* [How to complete this task]
When the word "subparagraph" shows up in a line of the records below, copy that line.

================

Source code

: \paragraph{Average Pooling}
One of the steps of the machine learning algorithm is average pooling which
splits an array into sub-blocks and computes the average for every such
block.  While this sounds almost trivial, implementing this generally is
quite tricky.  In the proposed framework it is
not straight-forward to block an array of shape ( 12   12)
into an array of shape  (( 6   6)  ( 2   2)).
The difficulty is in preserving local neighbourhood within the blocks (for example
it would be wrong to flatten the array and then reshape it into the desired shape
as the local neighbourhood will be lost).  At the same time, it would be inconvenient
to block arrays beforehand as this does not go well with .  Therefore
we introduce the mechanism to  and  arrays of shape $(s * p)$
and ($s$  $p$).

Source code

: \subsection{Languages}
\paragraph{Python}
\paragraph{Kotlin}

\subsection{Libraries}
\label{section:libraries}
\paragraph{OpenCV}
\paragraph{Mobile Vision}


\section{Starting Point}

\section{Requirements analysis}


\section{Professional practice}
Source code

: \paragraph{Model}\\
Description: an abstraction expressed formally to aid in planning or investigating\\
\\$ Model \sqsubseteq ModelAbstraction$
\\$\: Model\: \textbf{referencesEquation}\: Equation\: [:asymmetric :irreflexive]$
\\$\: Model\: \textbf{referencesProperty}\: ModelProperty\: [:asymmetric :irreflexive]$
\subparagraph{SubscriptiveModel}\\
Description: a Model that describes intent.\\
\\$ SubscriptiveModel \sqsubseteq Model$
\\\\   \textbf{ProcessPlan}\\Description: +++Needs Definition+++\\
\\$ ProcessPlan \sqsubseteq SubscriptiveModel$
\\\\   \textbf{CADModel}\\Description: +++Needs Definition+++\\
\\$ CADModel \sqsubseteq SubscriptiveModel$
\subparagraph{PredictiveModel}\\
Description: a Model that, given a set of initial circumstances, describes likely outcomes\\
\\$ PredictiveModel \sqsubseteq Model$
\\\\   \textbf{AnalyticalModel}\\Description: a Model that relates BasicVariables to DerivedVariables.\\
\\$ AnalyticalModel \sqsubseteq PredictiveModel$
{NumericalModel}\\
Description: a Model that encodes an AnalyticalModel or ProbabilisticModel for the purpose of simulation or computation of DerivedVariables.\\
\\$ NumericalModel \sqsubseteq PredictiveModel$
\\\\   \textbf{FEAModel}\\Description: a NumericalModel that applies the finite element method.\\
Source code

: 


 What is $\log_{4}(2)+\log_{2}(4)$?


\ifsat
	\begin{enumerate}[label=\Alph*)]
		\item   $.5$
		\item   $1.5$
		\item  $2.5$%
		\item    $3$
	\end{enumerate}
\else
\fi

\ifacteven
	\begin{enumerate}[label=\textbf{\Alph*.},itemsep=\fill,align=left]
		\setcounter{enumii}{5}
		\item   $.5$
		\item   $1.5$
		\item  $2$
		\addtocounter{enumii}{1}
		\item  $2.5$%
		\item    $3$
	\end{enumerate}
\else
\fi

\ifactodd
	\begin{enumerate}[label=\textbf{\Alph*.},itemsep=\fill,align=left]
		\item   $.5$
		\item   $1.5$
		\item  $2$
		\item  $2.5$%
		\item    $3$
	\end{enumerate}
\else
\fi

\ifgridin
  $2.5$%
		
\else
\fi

================

* [Task response]
\subparagraph{SubscriptiveModel}\\
\subparagraph{PredictiveModel}\\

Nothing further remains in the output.